Look through the entries below and report every line that has "native".

Document images with source code
[Start of section]
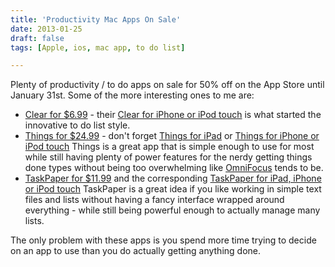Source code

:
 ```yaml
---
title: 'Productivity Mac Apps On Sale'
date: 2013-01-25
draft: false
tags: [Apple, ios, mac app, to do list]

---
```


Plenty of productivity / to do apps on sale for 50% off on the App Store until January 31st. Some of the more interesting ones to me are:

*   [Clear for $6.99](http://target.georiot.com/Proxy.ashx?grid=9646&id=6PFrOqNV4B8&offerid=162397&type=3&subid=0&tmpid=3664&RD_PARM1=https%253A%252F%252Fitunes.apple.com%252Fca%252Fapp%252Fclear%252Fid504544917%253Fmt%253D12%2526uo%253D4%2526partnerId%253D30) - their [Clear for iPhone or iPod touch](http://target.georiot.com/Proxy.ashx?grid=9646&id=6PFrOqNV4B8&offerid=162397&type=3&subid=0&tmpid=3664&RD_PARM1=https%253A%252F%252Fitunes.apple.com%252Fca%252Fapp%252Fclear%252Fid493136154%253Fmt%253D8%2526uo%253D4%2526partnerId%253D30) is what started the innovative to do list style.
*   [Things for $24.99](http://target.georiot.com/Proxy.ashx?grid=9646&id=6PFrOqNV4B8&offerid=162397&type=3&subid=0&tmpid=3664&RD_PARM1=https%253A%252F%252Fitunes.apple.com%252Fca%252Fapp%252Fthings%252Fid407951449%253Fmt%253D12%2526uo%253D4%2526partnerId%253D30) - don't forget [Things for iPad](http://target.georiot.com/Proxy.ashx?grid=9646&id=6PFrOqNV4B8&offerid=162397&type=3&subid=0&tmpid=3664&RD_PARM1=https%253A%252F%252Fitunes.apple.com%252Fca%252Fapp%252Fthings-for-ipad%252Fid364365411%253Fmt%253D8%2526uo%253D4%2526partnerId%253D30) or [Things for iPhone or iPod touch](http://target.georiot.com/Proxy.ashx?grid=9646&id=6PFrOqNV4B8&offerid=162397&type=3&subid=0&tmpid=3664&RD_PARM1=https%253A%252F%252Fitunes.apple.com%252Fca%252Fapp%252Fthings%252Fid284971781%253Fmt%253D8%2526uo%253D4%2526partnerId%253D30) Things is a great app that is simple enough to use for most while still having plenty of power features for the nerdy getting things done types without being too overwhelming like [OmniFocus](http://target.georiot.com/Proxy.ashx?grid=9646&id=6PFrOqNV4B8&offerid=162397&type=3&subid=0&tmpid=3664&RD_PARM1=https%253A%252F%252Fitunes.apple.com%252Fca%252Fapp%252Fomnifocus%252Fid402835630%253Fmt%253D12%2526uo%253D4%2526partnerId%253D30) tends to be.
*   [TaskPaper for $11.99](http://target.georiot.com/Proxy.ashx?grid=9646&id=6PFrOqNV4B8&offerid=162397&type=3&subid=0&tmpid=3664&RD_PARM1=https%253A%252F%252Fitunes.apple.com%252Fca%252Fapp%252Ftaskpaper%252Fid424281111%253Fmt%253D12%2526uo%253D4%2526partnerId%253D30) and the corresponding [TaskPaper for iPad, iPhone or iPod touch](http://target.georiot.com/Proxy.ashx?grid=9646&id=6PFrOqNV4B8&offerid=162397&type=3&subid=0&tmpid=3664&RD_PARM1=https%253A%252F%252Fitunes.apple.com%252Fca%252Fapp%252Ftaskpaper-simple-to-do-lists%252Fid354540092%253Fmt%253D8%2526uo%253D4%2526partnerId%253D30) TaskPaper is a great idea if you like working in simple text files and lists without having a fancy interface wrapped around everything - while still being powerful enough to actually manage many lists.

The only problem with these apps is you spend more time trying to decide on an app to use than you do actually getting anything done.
[End of section]
[Start of section]
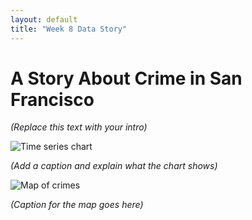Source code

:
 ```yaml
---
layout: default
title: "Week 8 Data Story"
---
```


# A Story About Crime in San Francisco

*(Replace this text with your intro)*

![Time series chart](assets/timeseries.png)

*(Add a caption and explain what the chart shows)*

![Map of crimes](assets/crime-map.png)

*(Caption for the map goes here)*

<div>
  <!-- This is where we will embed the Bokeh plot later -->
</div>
[End of section]
[Start of section]
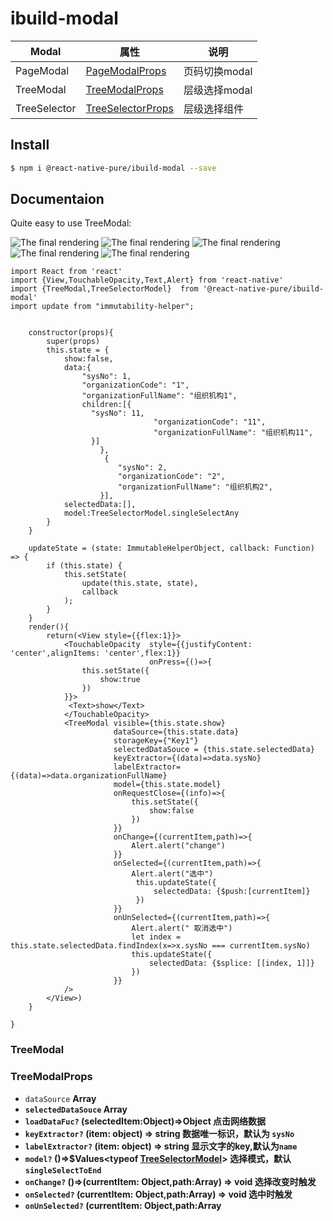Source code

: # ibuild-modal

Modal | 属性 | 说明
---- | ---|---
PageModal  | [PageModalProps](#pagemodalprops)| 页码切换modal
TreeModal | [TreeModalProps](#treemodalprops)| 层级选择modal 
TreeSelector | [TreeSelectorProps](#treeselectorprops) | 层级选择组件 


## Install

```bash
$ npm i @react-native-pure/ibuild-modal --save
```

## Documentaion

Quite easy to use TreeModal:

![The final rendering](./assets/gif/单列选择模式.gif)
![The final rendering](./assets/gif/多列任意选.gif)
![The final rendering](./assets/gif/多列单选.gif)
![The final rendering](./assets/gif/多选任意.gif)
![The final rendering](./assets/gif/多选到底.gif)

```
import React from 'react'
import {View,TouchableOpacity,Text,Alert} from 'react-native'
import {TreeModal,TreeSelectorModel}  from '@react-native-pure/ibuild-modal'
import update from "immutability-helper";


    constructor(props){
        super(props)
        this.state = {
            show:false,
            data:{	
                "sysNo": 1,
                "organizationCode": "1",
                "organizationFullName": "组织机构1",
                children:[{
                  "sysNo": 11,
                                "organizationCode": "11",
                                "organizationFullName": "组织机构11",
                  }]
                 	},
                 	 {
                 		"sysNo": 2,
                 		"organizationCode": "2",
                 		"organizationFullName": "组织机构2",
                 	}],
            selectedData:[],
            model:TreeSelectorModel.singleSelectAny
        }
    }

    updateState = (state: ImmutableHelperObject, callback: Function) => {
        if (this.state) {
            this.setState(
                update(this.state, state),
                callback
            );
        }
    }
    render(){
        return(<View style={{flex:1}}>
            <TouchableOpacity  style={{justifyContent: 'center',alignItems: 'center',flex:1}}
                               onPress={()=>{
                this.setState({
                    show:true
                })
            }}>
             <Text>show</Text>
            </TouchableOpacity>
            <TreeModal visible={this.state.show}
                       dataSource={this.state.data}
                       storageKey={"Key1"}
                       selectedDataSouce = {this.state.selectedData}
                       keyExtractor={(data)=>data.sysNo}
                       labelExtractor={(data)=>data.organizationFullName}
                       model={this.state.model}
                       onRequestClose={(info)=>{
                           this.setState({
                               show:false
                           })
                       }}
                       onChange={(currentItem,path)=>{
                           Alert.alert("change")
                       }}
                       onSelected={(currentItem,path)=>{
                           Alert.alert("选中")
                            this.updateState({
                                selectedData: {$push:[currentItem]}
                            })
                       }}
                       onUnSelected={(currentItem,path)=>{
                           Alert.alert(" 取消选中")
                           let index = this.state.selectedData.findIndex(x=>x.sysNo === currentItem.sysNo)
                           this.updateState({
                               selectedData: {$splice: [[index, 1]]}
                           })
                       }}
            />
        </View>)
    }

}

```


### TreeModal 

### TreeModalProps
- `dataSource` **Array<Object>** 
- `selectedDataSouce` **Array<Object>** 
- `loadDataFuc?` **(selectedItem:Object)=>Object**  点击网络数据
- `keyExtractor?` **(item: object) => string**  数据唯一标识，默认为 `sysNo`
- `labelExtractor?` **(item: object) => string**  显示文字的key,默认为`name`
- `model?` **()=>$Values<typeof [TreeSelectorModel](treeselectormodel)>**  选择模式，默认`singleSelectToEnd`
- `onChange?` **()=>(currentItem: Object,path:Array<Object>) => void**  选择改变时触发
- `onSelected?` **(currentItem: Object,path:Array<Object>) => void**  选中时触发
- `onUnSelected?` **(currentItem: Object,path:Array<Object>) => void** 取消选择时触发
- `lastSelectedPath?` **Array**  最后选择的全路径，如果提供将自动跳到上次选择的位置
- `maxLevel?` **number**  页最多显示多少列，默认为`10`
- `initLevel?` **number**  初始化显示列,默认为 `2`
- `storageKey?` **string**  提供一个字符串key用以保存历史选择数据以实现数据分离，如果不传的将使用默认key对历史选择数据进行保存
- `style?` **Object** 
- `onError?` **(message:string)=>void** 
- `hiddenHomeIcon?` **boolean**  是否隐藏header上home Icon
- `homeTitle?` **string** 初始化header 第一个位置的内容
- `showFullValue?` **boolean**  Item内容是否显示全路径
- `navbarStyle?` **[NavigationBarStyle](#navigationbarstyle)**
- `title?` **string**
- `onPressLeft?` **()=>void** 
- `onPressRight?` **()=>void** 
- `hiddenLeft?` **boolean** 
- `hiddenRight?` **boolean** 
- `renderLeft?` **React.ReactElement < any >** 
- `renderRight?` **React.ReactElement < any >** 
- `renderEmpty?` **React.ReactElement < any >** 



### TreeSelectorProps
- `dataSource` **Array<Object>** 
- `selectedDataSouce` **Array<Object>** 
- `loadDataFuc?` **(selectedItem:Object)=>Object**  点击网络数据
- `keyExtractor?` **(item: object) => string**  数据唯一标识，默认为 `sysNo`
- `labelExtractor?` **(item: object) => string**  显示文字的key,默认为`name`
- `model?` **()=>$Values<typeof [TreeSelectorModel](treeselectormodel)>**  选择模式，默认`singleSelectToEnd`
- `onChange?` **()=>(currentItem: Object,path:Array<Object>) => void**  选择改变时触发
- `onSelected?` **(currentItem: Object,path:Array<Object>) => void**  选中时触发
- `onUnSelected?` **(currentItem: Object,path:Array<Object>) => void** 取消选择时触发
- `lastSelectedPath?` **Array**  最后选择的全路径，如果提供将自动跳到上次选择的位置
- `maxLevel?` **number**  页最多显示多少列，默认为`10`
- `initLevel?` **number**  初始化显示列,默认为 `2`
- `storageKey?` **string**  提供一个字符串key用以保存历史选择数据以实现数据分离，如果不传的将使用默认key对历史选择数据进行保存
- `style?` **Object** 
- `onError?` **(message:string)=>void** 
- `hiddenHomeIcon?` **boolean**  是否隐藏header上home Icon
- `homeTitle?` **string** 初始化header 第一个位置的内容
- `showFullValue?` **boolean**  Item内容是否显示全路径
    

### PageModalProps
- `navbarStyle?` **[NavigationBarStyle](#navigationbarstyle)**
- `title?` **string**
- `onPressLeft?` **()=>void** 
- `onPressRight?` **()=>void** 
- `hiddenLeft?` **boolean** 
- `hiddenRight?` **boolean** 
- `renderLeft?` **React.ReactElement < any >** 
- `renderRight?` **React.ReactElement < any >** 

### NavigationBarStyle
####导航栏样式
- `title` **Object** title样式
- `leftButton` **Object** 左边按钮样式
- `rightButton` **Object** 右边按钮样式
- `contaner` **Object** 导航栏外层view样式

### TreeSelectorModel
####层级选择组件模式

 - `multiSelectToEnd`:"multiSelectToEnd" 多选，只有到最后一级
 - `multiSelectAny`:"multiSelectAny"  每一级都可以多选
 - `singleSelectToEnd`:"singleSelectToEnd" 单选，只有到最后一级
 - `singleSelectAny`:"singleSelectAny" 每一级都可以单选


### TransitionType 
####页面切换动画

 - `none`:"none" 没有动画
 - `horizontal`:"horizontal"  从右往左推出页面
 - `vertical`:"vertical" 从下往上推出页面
[End of section]
**ANSWER TO THIS EXERCISE:**
$ npm i @react-native-pure/ibuild-modal --save
import {View,TouchableOpacity,Text,Alert} from 'react-native'
import {TreeModal,TreeSelectorModel}  from '@react-native-pure/ibuild-modal'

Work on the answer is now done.